Compiler and linker flags (use Clang/LLD):

<?xml version="1.0" encoding="utf-8"?>
<Project DefaultTargets="Build" xmlns="http://schemas.microsoft.com/developer/msbuild/2003">
<ItemDefinitionGroup Condition="'$(Configuration)|$(Platform)'=='Release|x64'">
    <ClCompile>
      <WarningLevel>Level3</WarningLevel>
      <FunctionLevelLinking>true</FunctionLevelLinking>
      <IntrinsicFunctions>true</IntrinsicFunctions>
      <SDLCheck>false</SDLCheck>
      <PreprocessorDefinitions>NDEBUG;_CONSOLE;%(PreprocessorDefinitions)</PreprocessorDefinitions>
      <ConformanceMode>true</ConformanceMode>
      <BufferSecurityCheck>false</BufferSecurityCheck>
    </ClCompile>
    <Link>
      <SubSystem>Console</SubSystem>
      <EnableCOMDATFolding>true</EnableCOMDATFolding>
      <OptimizeReferences>true</OptimizeReferences>
      <GenerateDebugInformation>false</GenerateDebugInformation>
      <IgnoreAllDefaultLibraries>true</IgnoreAllDefaultLibraries>
      <EntryPointSymbol>main</EntryPointSymbol>
      <FixedBaseAddress>true</FixedBaseAddress>
      <RandomizedBaseAddress>false</RandomizedBaseAddress>
      <ImageHasSafeExceptionHandlers>true</ImageHasSafeExceptionHandlers>
      <AdditionalOptions>/MERGE:.data=.text /MERGE:.CRT=.text /MERGE:.tls=.text %(AdditionalOptions)</AdditionalOptions>
    </Link>
  </ItemDefinitionGroup>
</Project>
kkent030315 commented 3 days ago

@m4b Thank you very much for awesome review!
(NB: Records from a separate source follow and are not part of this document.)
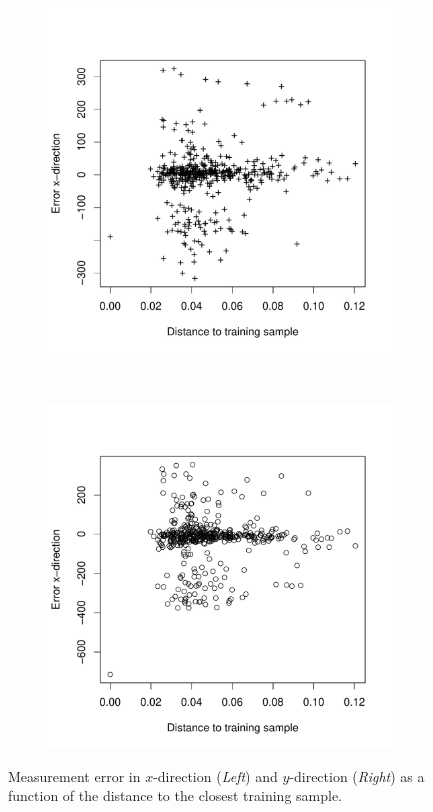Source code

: \documentclass{report}
\begin{document}
\begin{figure}
  \label{fig:cor_sim_confi}
  \centering
  \begin{subfigure}[b]{0.5\textwidth}
  \includegraphics[width=1\textwidth]{dependency_dist_error_x}
  \label{fig:cosinesim}
  \end{subfigure}%
~
  \begin{subfigure}[b]{0.5\textwidth}
  \includegraphics[width=1\textwidth]{dependency_dist_error_y}
  \label{fig:cosinesd}
  \end{subfigure}
  \caption{Measurement error in $x$-direction (\emph{Left}) and
    $y$-direction (\emph{Right}) as a function of the distance to the
    closest training sample.}
\label{fig:cosine}
\end{figure}
\end{document}
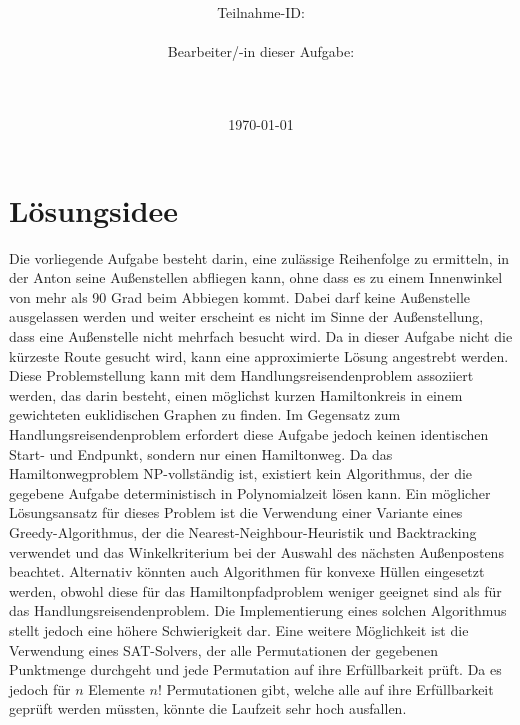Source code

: \documentclass[a4paper,10pt,ngerman]{scrartcl}
\title{\textbf{\Huge\Aufgabe}}
\author{\LARGE Teilnahme-ID: \LARGE \TeilnahmeId \\\\
\LARGE Bearbeiter/-in dieser Aufgabe: \\
\LARGE \Name\\\\}
\date{\LARGE\today}
\begin{document}
    \maketitle
    \tableofcontents
    \vspace{0.5cm}
    \newpage


    \section{Lösungsidee}\label{sec:losungsidee}

    Die vorliegende Aufgabe besteht darin, eine zulässige Reihenfolge zu ermitteln,
    in der Anton seine Außenstellen abfliegen kann,
    ohne dass es zu einem Innenwinkel von mehr als 90 Grad beim Abbiegen kommt.
    Dabei darf keine Außenstelle ausgelassen werden und weiter erscheint es nicht im Sinne der Außenstellung,
    dass eine Außenstelle nicht mehrfach besucht wird.
    Da in dieser Aufgabe nicht die kürzeste Route gesucht wird, kann eine approximierte Lösung angestrebt werden.
    \newline\newline
    Diese Problemstellung kann mit dem Handlungsreisendenproblem assoziiert werden,
    das darin besteht, einen möglichst kurzen Hamiltonkreis in einem gewichteten euklidischen Graphen zu finden.
    Im Gegensatz zum Handlungsreisendenproblem erfordert diese Aufgabe jedoch keinen identischen Start- und Endpunkt,
    sondern nur einen Hamiltonweg.
    Da das Hamiltonwegproblem NP-vollständig ist,
    existiert kein Algorithmus, der die gegebene Aufgabe deterministisch in Polynomialzeit lösen kann.
    \newline\newline
    Ein möglicher Lösungsansatz für dieses Problem ist die Verwendung einer Variante eines Greedy-Algorithmus,
    der die Nearest-Neighbour-Heuristik und Backtracking verwendet
    und das Winkelkriterium bei der Auswahl des nächsten Außenpostens beachtet.
    Alternativ könnten auch Algorithmen für konvexe Hüllen eingesetzt werden,
    obwohl diese für das Hamiltonpfadproblem weniger geeignet sind als für das Handlungsreisendenproblem.
    Die Implementierung eines solchen Algorithmus stellt jedoch eine höhere Schwierigkeit dar.
    Eine weitere Möglichkeit ist die Verwendung eines SAT-Solvers, der alle Permutationen der gegebenen Punktmenge durchgeht und
    jede Permutation auf ihre Erfüllbarkeit prüft.
    Da es jedoch für $n$ Elemente $n!$ Permutationen gibt, welche alle auf ihre Erfüllbarkeit geprüft werden müssten,
    könnte die Laufzeit sehr hoch ausfallen.
\end{document}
All chenge requests addressed. Would you able to take a look for my solution?

can we lower the size of some of the binaries? 110KB feels excessive for a simple repro test is it possible to rewrite some of the binaries as simple C files, compile them, and then if necessary manipulate them so they exhibit the behavior required for testing?

Surely I did! Each binaries now has size of less than 1KB.

alternatively, if only a small subsection is being tested, perhaps we can just do &'static [u8] as an inline byte sequence we expect to parse/not parse correctly, and so unit test just that section of PE you're interested in testing?

Unfortunately, it is not feasible for this TLS tests. Since TLS takes virtual addresses, not the relative virtual addresses, it takes dependencies to the PE header not only for sections.

Maybe somehow we can spread out the impls as possible as it can and feed them small pieces of byte slices, if even 1KB is not ideal.

On the matter of testing in goblin, there was some talk a long time ago to add an external binary suite so that they wouldn't have to be checked in, but i'm not sure how feasible that is, etc., and what it looks like in practice.

I thought this as well. lief-project/LIEF do the similar thing and we definitely should have it.

I guess the best way to do that is to have an external repository (something like m4b/goblin-test-bins) and put the binaries there, then take that repository as a submodule in main repository.

That is absolutely worth try out, as well as some third-party multi-binary repositories such as iosifache/DikeDataset to stress tests. I am doing that way on my local before submitting new significant features like #431/#432 and I had good experience doing that way, found multiple hidden bug sometimes caused by human errors.